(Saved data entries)
>>>>

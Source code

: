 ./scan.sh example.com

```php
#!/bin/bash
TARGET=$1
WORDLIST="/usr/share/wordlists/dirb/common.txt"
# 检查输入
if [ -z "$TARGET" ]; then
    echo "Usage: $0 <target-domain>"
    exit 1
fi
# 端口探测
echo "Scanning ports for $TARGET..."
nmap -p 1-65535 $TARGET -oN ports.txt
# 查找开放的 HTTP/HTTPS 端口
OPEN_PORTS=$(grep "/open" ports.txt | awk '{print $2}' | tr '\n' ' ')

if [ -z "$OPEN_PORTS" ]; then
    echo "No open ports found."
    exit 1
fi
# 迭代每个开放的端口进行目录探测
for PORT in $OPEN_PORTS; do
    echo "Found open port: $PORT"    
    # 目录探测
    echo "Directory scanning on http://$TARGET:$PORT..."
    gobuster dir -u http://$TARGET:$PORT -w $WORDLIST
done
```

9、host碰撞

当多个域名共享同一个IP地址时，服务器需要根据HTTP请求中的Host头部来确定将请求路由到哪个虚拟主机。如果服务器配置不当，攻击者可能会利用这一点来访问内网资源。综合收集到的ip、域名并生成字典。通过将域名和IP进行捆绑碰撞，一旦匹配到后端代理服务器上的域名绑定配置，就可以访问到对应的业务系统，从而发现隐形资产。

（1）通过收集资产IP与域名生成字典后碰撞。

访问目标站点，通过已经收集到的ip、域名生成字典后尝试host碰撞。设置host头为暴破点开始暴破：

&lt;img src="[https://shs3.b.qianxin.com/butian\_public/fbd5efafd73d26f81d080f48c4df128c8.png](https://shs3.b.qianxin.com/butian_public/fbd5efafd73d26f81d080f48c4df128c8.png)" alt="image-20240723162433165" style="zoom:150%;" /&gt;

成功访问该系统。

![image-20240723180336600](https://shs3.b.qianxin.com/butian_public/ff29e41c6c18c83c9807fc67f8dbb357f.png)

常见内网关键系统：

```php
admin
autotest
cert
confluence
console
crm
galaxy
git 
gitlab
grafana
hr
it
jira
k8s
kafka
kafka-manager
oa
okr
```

<<<<
>>>>

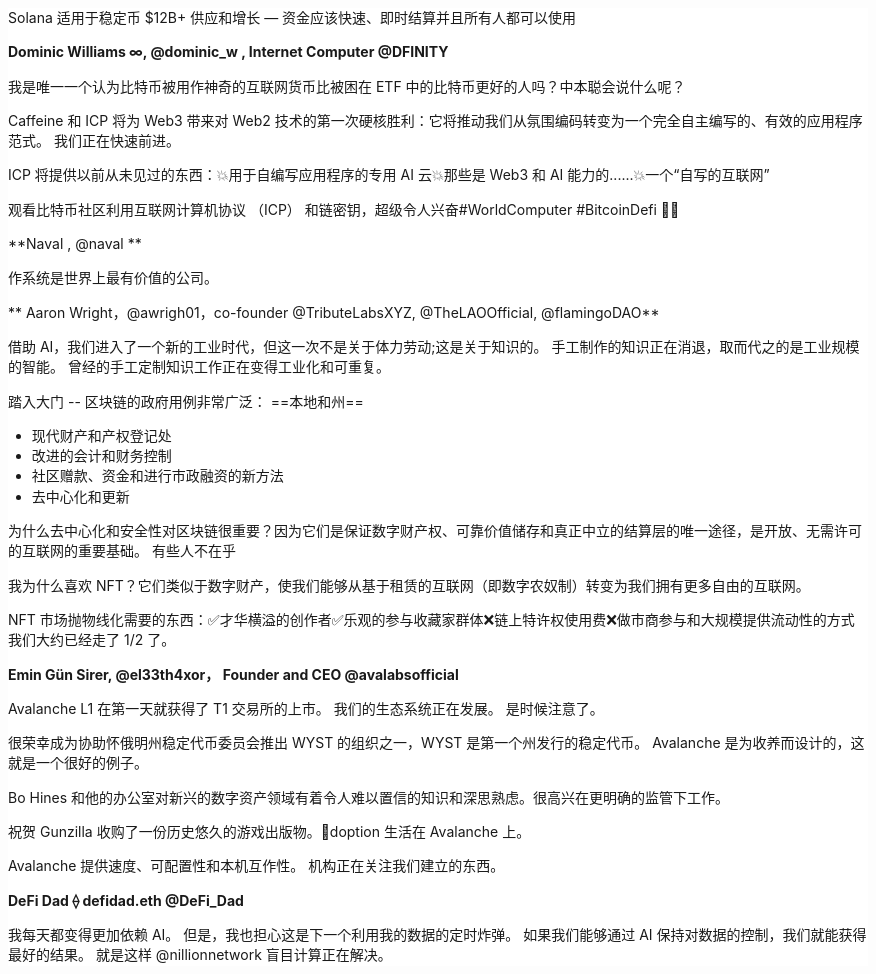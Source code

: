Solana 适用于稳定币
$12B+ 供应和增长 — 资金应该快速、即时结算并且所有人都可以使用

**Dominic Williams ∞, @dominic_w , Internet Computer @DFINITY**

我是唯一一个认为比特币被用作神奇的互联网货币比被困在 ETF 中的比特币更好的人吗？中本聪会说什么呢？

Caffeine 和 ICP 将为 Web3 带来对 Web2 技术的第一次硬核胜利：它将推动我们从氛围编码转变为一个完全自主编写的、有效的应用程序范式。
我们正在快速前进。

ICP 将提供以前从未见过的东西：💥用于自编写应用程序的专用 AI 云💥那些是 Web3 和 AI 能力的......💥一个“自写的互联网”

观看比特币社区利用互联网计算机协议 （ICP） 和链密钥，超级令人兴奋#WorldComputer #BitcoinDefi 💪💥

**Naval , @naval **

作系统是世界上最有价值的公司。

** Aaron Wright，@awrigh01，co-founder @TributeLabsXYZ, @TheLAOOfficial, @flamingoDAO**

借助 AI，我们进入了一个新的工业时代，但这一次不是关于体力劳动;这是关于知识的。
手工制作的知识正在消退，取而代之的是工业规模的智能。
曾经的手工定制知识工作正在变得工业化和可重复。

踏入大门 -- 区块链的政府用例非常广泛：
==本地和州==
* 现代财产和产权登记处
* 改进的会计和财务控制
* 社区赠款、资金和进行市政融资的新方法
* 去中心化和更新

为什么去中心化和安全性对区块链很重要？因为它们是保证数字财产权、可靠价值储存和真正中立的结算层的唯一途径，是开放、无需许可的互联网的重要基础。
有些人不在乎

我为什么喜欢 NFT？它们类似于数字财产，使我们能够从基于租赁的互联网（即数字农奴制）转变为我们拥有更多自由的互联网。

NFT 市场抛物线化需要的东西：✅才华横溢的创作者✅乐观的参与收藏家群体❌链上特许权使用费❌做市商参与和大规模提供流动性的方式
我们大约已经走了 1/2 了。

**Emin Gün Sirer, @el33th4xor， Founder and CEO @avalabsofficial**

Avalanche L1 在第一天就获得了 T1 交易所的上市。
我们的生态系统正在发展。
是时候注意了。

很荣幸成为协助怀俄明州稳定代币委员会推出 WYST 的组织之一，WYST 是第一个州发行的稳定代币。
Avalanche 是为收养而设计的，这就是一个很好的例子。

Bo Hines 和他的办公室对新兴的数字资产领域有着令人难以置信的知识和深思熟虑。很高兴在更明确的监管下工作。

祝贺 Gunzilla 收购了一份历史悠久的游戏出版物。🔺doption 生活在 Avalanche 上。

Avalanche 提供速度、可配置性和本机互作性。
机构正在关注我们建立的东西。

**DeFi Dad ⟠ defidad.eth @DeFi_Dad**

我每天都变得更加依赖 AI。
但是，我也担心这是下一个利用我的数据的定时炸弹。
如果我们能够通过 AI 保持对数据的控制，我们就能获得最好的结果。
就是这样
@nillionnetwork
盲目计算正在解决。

<<<<
>>>>

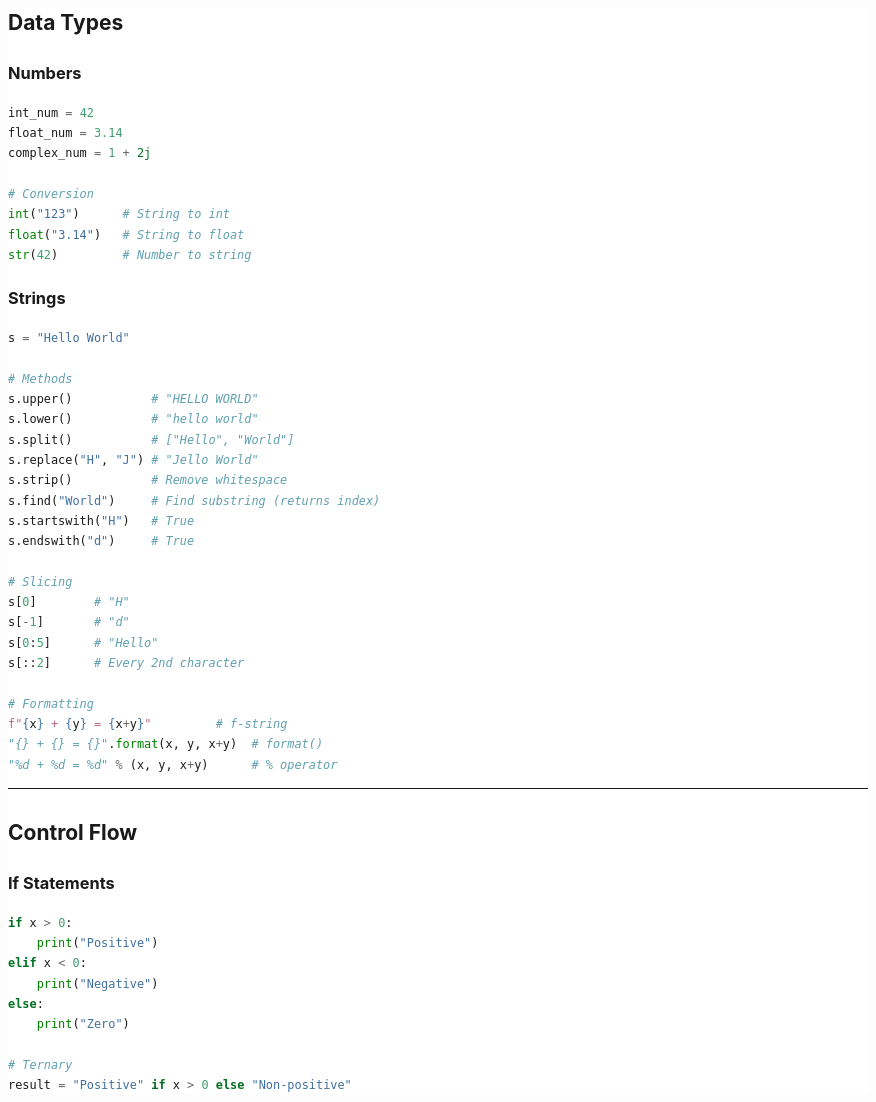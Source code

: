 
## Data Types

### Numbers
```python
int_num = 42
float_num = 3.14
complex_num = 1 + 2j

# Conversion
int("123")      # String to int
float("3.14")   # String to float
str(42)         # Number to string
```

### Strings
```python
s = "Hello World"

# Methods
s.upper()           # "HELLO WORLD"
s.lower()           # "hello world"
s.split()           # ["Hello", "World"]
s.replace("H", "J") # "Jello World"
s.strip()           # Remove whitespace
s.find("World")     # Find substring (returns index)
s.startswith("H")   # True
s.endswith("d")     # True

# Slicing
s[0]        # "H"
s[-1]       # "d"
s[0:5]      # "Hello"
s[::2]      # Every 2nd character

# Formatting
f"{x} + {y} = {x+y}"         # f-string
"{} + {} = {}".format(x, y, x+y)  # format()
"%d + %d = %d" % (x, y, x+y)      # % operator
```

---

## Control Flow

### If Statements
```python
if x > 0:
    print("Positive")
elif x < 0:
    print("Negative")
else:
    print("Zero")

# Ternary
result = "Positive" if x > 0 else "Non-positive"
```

<<<<

* [Task details] Start with the line above that contains "我是唯一一个认为比特币被用作神奇的互联网货币比被困在 ETF 中的比特币更好的人吗？中本聪会说什么呢？" and end with the line that contains "ICP 将提供以前从未见过的东西：💥用于自编写应用程序的专用 AI". Write out those lines exactly, and only those.

* [Output of the exercise]
我是唯一一个认为比特币被用作神奇的互联网货币比被困在 ETF 中的比特币更好的人吗？中本聪会说什么呢？

Caffeine 和 ICP 将为 Web3 带来对 Web2 技术的第一次硬核胜利：它将推动我们从氛围编码转变为一个完全自主编写的、有效的应用程序范式。
我们正在快速前进。

ICP 将提供以前从未见过的东西：💥用于自编写应用程序的专用 AI 云💥那些是 Web3 和 AI 能力的......💥一个“自写的互联网”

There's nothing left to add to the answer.